The sale of air-conditioners in the first half of this year at around six million units nearly equaled the entire last year’s sales number. “AC sales this year have been better than the last two years, especially in the first half. We never had such high numbers in the past,” says Eric Braganza, President, Consumer Electronics and Appliances Manufacturers Association (CEAMA). On the other hand, the demand for consumer durables is expected to expand from an estimated US$21.5 billion in 2021-22 to over $25 billion this fiscal.

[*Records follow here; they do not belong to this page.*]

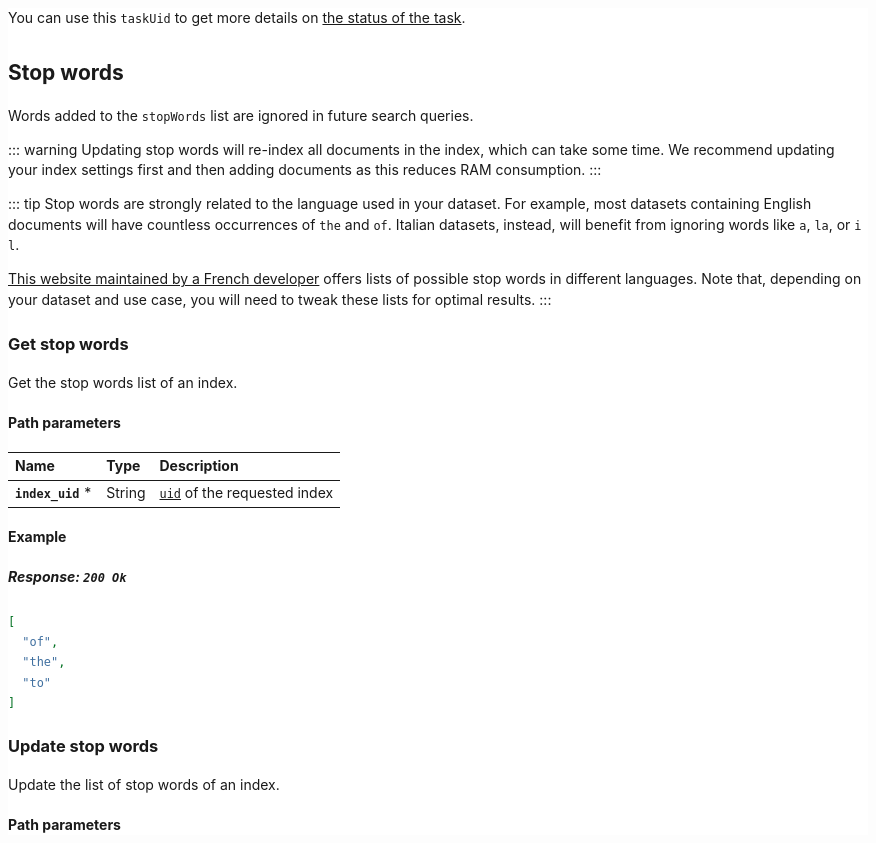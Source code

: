 You can use this `taskUid` to get more details on [the status of the task](/reference/api/tasks.md#get-one-task).

## Stop words

Words added to the `stopWords` list are ignored in future search queries.

::: warning
Updating stop words will re-index all documents in the index, which can take some time. We recommend updating your index settings first and then adding documents as this reduces RAM consumption.
:::

::: tip
Stop words are strongly related to the language used in your dataset. For example, most datasets containing English documents will have countless occurrences of `the` and `of`. Italian datasets, instead, will benefit from ignoring words like `a`, `la`, or `il`.

[This website maintained by a French developer](https://sites.google.com/site/kevinbouge/stopwords-lists) offers lists of possible stop words in different languages. Note that, depending on your dataset and use case, you will need to tweak these lists for optimal results.
:::

### Get stop words

<RouteHighlighter method="GET" route="/indexes/{index_uid}/settings/stop-words" />

Get the stop words list of an index.

#### Path parameters

| Name              | Type   | Description                                                               |
| :---------------- | :----- | :------------------------------------------------------------------------ |
| **`index_uid`** * | String | [`uid`](/learn/core_concepts/indexes.md#index-uid) of the requested index |

#### Example

<CodeSamples id="get_stop_words_1" />

##### Response: `200 Ok`

```json
[
  "of",
  "the",
  "to"
]
```

### Update stop words

<RouteHighlighter method="PUT" route="/indexes/{index_uid}/settings/stop-words" />

Update the list of stop words of an index.

#### Path parameters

The country expects record sales of smartphones this festive season, worth around $7.7 billion. One out of every three smartphones sold during the festive season will be 5G enabled. A report by Counterpoint Research says e-commerce channels are expected to capture 61 per cent of the overall sales. The smartphone retail average selling price during the festive season would grow 12 percent to reach its highest ever at $242. Analysts say that normally the festive season has been the highlight of India’s smartphone market where almost 20 percent of the annual sales happen over four-five weeks making this period very important for all the players in the value chain. Samsung led the smartphone sales from September 23-30, this year, grabbing a 26 percent market share, said a report by Strategy Analytics. Samsung is followed by Xiaomi and Realme, with 20 percent and 17 percent market share respectively.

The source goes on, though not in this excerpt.